Review of ‘Yellowface’ by Rebecca F. Kuang: a satirical exploration of the publishing industry and of friendship

This story of a literary heist covers several themes — from the machinations of the publishing industry to racism, tokenistic diversity, identity and friendship

July 06, 2023 08:52 am | Updated 08:52 am IST

June Hayward is a white American writer in her late 20s. Her debut novel tanks — her publisher shuts down, she doesn’t get blurbs from famous authors, nor does the anticipated second printing materialise. As her fledgling literary career runs into sand, she survives as a tutor at an SAT coaching institute. 

Meanwhile, Athena Liu, her Chinese-American frenemy, has already scaled the peaks of publishing stardom. She wins “a multi-book deal straight out of college at a major publishing house, an MFA from the one writing workshop everyone’s heard of, a resume of prestigious artist residencies, and a history of award nominations longer than my grocery list”. As June puts it, Athena “has everything” — everything that June wants but doesn’t have, and never will.

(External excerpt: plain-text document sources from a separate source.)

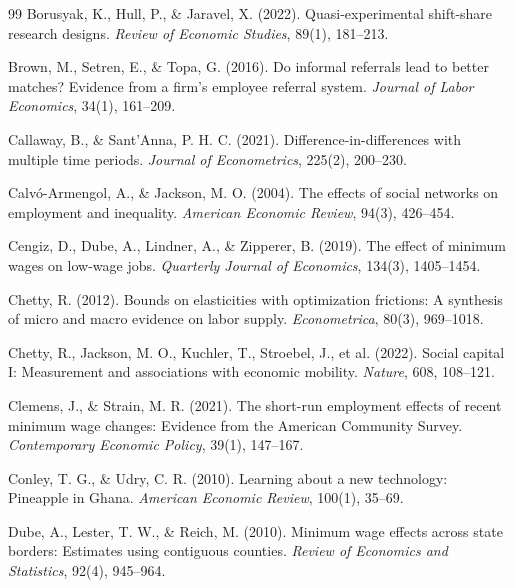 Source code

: \documentclass[12pt]{article}
\begin{document}
\begin{thebibliography}{99}
Borusyak, K., Hull, P., \& Jaravel, X. (2022).
Quasi-experimental shift-share research designs.
\textit{Review of Economic Studies}, 89(1), 181--213.

Brown, M., Setren, E., \& Topa, G. (2016).
Do informal referrals lead to better matches? Evidence from a firm's employee referral system.
\textit{Journal of Labor Economics}, 34(1), 161--209.

Callaway, B., \& Sant'Anna, P. H. C. (2021).
Difference-in-differences with multiple time periods.
\textit{Journal of Econometrics}, 225(2), 200--230.

Calv{\'o}-Armengol, A., \& Jackson, M. O. (2004).
The effects of social networks on employment and inequality.
\textit{American Economic Review}, 94(3), 426--454.

Cengiz, D., Dube, A., Lindner, A., \& Zipperer, B. (2019).
The effect of minimum wages on low-wage jobs.
\textit{Quarterly Journal of Economics}, 134(3), 1405--1454.

Chetty, R. (2012).
Bounds on elasticities with optimization frictions: A synthesis of micro and macro evidence on labor supply.
\textit{Econometrica}, 80(3), 969--1018.

Chetty, R., Jackson, M. O., Kuchler, T., Stroebel, J., et al. (2022).
Social capital I: Measurement and associations with economic mobility.
\textit{Nature}, 608, 108--121.

Clemens, J., \& Strain, M. R. (2021).
The short-run employment effects of recent minimum wage changes: Evidence from the American Community Survey.
\textit{Contemporary Economic Policy}, 39(1), 147--167.

Conley, T. G., \& Udry, C. R. (2010).
Learning about a new technology: Pineapple in Ghana.
\textit{American Economic Review}, 100(1), 35--69.

Dube, A., Lester, T. W., \& Reich, M. (2010).
Minimum wage effects across state borders: Estimates using contiguous counties.
\textit{Review of Economics and Statistics}, 92(4), 945--964.


\end{thebibliography}
\end{document}
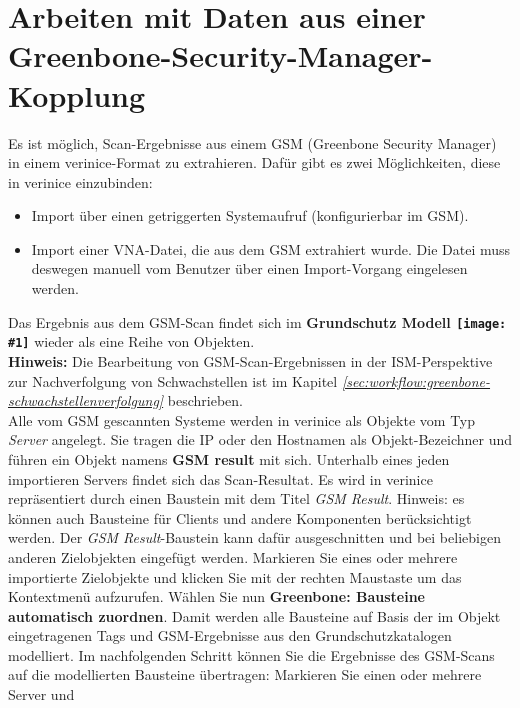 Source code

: \documentclass[a4paper,10pt]{book}
\newcommand{\icon}[1]{\texttt{[image: \#1]}}
\begin{document}
\section{Arbeiten mit Daten aus einer Greenbone-Security-Manager-Kopplung} \label{Arbeiten mit Daten aus einer Greenbone-Security-Manager-Kopplung}
Es ist möglich, Scan-Ergebnisse aus einem GSM (Greenbone Security Manager) in einem verinice-Format zu extrahieren.
Dafür gibt es zwei Möglichkeiten, diese in verinice einzubinden:
 \begin{itemize}
   \item Import über einen getriggerten Systemaufruf (konfigurierbar im GSM).
   \item Import einer VNA-Datei, die aus dem GSM extrahiert wurde. Die Datei muss deswegen manuell vom Benutzer
   über einen Import-Vorgang eingelesen werden.
 \end{itemize}
 Das Ergebnis aus dem GSM-Scan findet sich im \textbf{Grundschutz Modell \icon{Icon/GS_Modell.png}} wieder als eine Reihe von Objekten.
 \newline\\
 \textbf{Hinweis:} Die Bearbeitung von GSM-Scan-Ergebnissen in der ISM-Perspektive zur Nachverfolgung von Schwachstellen
 ist im Kapitel {\em \ref{sec:workflow:greenbone-schwachstellenverfolgung} \newline {}} beschrieben.
 \newline\\
Alle vom GSM gescannten Systeme werden in verinice als Objekte vom Typ
{\em Server} angelegt. Sie tragen die IP oder den Hostnamen als Objekt-Bezeichner und führen ein Objekt namens \textbf{GSM result} mit sich.
Unterhalb eines jeden importieren Servers findet sich das Scan-Resultat.
Es wird in verinice repräsentiert durch einen Baustein mit dem Titel
{\em GSM Result}.
Hinweis: es können auch Bausteine für Clients und andere Komponenten
berücksichtigt werden. Der {\em GSM Result}-Baustein kann dafür ausgeschnitten und
bei beliebigen anderen Zielobjekten eingefügt werden.
 Markieren Sie eines oder mehrere importierte Zielobjekte und klicken Sie mit der rechten Maustaste um das Kontextmenü aufzurufen. Wählen Sie nun
 \textbf{Greenbone: Bausteine automatisch zuordnen}. Damit werden alle Bausteine auf Basis
 der im Objekt eingetragenen Tags und GSM-Ergebnisse aus den Grundschutzkatalogen modelliert.
 Im nachfolgenden Schritt können Sie die Ergebnisse des GSM-Scans auf die modellierten Bausteine übertragen:
 Markieren Sie einen oder mehrere Server und
\end{document}
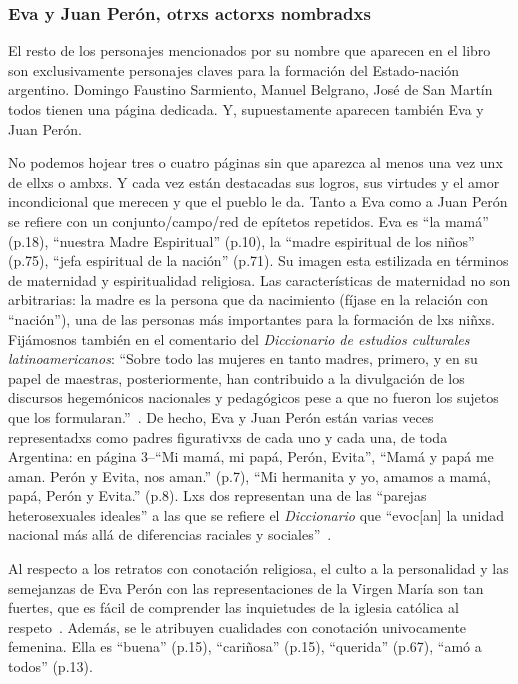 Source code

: \documentclass[
10pt, %
a4paper, %
oneside, %
headinclude,footinclude, %
]{scrartcl}
\begin{document}

\subsubsection{Eva y Juan Perón, otrxs actorxs nombradxs}
El resto de los personajes mencionados por su nombre que aparecen en el libro son exclusivamente personajes claves para la formación del Estado-nación argentino.
Domingo Faustino Sarmiento, Manuel Belgrano, José de San Martín todos tienen una página dedicada.
Y, supuestamente aparecen también Eva y Juan Perón.

No podemos hojear tres o cuatro páginas sin que aparezca al menos una vez unx de ellxs o ambxs.
Y cada vez están destacadas sus logros, sus virtudes y el amor incondicional que merecen y que el pueblo le da.
Tanto a Eva como a Juan Perón se refiere con un conjunto/campo/red de epítetos repetidos.
Eva es ``la mamá'' (p.18), ``nuestra Madre Espiritual'' (p.10), la ``madre espiritual de los niños'' (p.75), ``jefa espiritual de la nación'' (p.71).
Su imagen esta estilizada en términos de maternidad y espiritualidad religiosa.
Las características de maternidad no son arbitrarias: la madre es la persona que da nacimiento (fíjase en la relación con ``nación''), una de las personas más importantes para la formación de lxs niñxs.
Fijámosnos también en el comentario del \textit{Diccionario de estudios culturales latinoamericanos}: ``Sobre todo las mujeres en tanto madres, primero, y en su papel de maestras, posteriormente, han contribuido a la divulgación de los discursos hegemónicos nacionales y pedagógicos pese a que no fueron los sujetos que los formularan.''~\autocite[p.190-191]{SzIr2009}.
De hecho, Eva y Juan Perón están varias veces representadxs como padres figurativxs de cada uno y cada una, de toda Argentina:
en página 3--``Mi mamá, mi papá, Perón, Evita'', ``Mamá y papá me aman. Perón y Evita, nos aman.'' (p.7), ``Mi hermanita y yo, amamos a mamá, papá, Perón y Evita.'' (p.8).
Lxs dos representan una de las ``parejas heterosexuales ideales'' a las que se refiere el \textit{Diccionario} que ``evoc[an] la unidad nacional más allá de diferencias raciales y sociales''~\autocite[p.192-193]{SzIr2009}.

Al respecto a los retratos con conotación religiosa, el culto a la personalidad y las semejanzas de Eva Perón con las representaciones de la Virgen María son tan fuertes, que es fácil de comprender las inquietudes de la iglesia católica al respeto~\autocite{Chamosa2010}.
Además, se le atribuyen cualidades con conotación univocamente femenina.
Ella es ``buena'' (p.15), ``cariñosa'' (p.15), ``querida'' (p.67), ``amó a todos'' (p.13).
\end{document}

And then, one evening, as the two of them are celebrating Athena’s latest triumph — a lucrative Netflix deal — in the latter’s apartment, the young overachiever chokes to death on a pancake, right in front of her jealous friend. June makes off with Athena’s unpublished manuscript — an epic war novel “about the unsung contributions and experiences of the Chinese Labour Corps, the 140,000 Chinese workers who were recruited by the British Army and sent to the Allied Front during World War I”. 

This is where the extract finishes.